There are two basic, but different approaches to corporate governance.

Here in the U.S., corporate law has always been under the control of individual states as the law requires a company to register its situs in one of the 50 states. State laws follow the fiduciary agent definition of the responsibility of individual members of the elected board of directors. Under this system the shareholders designate the board as their agent and cede control of most issues, including selection and pay of managers, to its elected directors. The U.K., Canada, Australia and New Zealand follow similar approaches.

The rest of the world's industrial countries have since the late 1880s adopted a different approach to corporate regulation known as stakeholder governance. Swiss, German and Scandinavian law clearly defines the rights and responsibilities of not only equity shareholders, but also directors, managers, employee worker representation councils and trade unions. It also outlines what the corporation's relationship with customers, suppliers and the general community should look like. Many of these countries require employee and union membership on the board of directors of large companies.

However, until the recent financial crisis brought about broad-scale citizen resentment of the financial sector's role in bringing about the worldwide recession, the prerogatives of the board of directors has been maintained in both governance systems. Nothing seems to rile the individual citizen as much as their perception of the exorbitant pay and bonuses financial institutions pay to their executives.

In Europe, the moves on limiting executive pay have been direct. Earlier this month, a majority of the Swiss citizens voted in a national referendum in favor of the legislation that gave shareholders binding rights to vote on management pay and bonuses. The earlier action by the board at Novartis to grant a $78 million farewell bonus to their chairman played a key role in convincing the public to support the proposal. The grant has since been rescinded.
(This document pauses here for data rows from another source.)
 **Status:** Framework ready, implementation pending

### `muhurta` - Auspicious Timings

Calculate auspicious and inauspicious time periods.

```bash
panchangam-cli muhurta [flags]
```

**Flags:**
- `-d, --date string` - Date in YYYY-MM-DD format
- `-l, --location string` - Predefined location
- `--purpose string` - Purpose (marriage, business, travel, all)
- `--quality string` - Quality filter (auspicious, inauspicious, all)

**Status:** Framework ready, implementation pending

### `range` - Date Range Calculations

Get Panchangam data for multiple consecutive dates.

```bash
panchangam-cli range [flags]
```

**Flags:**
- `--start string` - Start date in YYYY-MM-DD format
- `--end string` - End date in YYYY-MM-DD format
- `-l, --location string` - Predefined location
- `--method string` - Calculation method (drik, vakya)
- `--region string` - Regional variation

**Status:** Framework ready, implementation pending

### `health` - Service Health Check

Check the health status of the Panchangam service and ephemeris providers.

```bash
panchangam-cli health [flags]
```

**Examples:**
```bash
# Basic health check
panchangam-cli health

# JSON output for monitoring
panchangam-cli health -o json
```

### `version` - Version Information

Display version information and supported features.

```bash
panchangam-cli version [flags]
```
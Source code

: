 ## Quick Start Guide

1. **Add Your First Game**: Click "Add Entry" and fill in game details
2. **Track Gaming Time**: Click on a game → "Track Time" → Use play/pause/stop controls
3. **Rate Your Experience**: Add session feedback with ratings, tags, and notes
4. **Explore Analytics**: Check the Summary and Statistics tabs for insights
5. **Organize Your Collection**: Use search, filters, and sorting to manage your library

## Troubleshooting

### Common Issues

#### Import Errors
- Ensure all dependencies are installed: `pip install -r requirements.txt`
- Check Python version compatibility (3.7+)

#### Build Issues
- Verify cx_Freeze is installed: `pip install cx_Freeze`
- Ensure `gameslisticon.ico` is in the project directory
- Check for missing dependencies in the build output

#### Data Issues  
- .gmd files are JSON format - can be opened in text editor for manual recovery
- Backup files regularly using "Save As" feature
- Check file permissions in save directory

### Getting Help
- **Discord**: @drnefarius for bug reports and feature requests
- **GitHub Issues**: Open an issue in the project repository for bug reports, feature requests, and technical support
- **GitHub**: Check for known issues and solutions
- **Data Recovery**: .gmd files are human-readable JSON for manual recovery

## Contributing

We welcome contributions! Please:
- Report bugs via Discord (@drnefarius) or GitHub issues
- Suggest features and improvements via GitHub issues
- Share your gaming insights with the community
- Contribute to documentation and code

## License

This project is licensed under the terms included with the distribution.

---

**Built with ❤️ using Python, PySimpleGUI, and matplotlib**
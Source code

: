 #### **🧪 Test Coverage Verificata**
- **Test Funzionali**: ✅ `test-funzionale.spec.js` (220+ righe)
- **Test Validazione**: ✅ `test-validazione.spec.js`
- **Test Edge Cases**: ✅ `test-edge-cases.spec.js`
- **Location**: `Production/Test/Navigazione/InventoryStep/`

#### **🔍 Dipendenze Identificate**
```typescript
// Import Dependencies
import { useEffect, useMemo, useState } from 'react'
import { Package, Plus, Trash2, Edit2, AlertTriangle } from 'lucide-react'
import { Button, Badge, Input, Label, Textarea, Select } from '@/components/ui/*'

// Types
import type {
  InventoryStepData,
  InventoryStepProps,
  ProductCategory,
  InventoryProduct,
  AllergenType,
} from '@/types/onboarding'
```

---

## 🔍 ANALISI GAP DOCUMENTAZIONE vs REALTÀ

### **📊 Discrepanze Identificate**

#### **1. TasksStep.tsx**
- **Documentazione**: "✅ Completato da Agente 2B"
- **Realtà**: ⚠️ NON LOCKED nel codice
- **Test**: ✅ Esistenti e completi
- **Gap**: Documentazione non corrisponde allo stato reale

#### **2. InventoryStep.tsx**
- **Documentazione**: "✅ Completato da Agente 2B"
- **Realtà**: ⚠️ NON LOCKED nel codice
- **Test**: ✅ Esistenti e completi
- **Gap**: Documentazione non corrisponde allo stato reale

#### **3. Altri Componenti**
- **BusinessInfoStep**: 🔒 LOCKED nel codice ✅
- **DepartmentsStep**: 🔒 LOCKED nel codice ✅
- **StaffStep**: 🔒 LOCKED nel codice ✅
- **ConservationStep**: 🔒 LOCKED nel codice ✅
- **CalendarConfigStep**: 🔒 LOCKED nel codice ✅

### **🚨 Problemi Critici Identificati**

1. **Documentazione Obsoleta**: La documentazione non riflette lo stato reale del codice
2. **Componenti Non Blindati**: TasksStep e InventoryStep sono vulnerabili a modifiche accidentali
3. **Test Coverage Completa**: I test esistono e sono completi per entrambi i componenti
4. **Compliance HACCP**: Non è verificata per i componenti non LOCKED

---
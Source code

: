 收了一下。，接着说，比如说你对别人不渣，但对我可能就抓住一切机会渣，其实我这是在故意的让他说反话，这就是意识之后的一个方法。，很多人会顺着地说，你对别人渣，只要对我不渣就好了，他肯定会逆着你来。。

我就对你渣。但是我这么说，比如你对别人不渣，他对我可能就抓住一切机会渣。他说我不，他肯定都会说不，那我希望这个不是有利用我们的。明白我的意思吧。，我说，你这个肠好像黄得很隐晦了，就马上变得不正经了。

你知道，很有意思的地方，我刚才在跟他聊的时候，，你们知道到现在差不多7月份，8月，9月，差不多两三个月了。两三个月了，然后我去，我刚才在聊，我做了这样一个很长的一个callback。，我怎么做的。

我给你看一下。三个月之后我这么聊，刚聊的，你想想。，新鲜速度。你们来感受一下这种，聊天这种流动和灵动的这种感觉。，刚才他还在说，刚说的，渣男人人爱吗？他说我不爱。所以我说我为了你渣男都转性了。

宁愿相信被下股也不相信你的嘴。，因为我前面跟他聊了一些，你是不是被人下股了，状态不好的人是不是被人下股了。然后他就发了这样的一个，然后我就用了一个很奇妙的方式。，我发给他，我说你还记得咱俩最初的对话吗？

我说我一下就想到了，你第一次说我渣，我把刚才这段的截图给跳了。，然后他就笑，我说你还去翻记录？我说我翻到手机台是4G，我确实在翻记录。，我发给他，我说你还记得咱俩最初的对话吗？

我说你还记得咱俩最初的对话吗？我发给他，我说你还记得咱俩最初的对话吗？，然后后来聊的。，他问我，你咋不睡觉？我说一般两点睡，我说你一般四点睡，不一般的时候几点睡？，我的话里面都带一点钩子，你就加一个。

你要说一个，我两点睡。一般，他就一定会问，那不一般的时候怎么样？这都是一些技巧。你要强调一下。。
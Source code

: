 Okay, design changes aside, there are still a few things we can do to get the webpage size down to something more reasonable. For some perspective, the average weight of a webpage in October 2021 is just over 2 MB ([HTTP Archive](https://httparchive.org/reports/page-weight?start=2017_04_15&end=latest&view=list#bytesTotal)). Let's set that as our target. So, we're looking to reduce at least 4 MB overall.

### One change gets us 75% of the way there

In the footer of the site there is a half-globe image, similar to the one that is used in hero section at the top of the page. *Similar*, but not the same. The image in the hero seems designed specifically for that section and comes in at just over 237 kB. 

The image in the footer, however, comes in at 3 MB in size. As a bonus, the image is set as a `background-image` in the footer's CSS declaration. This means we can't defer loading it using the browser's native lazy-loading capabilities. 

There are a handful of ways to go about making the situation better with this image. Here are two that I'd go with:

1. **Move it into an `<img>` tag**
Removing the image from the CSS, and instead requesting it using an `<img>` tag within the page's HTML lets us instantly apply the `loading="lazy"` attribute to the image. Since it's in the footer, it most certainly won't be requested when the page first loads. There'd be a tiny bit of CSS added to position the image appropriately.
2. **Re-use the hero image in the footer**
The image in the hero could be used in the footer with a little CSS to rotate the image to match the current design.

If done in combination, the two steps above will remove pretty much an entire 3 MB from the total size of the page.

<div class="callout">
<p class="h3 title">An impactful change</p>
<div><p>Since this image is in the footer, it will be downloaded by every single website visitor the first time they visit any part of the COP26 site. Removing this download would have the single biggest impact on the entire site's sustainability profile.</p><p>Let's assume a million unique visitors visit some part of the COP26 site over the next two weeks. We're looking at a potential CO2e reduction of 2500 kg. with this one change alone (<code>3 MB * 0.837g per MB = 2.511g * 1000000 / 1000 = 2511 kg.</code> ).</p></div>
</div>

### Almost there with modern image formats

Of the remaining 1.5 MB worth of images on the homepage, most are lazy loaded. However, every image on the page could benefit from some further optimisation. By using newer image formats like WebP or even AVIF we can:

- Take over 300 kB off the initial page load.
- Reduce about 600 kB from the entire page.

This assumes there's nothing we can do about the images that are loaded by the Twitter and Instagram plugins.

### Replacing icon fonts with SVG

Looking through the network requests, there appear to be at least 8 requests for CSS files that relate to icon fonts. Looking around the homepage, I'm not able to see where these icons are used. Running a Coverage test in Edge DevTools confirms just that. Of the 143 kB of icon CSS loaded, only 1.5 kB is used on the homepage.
Just prior to the Swiss vote, the European Union moved to cap bankers' bonuses at twice their salary. Eurozone country finance ministers met in London early in March to discuss the proposed limits on executive pay in their countries.  Executives in London fear such limiting measures will greatly diminish the city's attractiveness and competitiveness as a world capital center. The British government also realizes the huge role financial institutions play in its economy. George Osborne, the U.K's Chancellor of the Exchequer, flew to Brussels for the meeting of the eurozone finance ministers, to challenge the EU move and plead the special interests of London in the global capital markets.

In the U.S., the Dodd-Frank Act includes a provision requiring financial institutions to hold an advisory, nonbinding shareholder vote on their executive pay practices at least every three years. Prior to the passage of Dodd-Frank, the SEC was already working to enhance the role of boards and the voting rights of shareholders. But these efforts were challenged and ultimately thwarted when the SEC's proxy access rule was struck down by the U.S. Court of Appeals for the District of Columbia in July 2011.

Many feel the SEC's attempt at diminishing the power of corporate boards as well and other new regulations emanating from Dodd-Frank interfere with established state corporate laws without appropriate legislation. Banks and other financial institutions are lobbying hard to modify these moves by challenges in court, pressure on Congressional committees and individual members of the Congress. The outcome is far from clear.

Executive compensation is an important issue. However, changing the longstanding structures of corporate law and the roles and responsibilities of bank boards would alter the long recognized role of elected board members to have sole responsibility for policy creation and implementation, including the compensation of corporate executives. Federal attempts to change this longstanding state law structure would alter basic corporate law (until now the dominion of the individual states) and create chaos in the global financial structure.

Federal legislators and regulatory agencies would be wise to act slowly and prudently in considering major changes to our capitalistic structures without well-accepted legislation changing the basis of the longstanding capitalistic system that gives states dominion over corporation law.

John Alan James is executive director of the Center for Global Governance, Reporting and Regulation at Pace University in New York. He is also program director of Pace University's Certified Compliance and Regulatory Professional certificate program.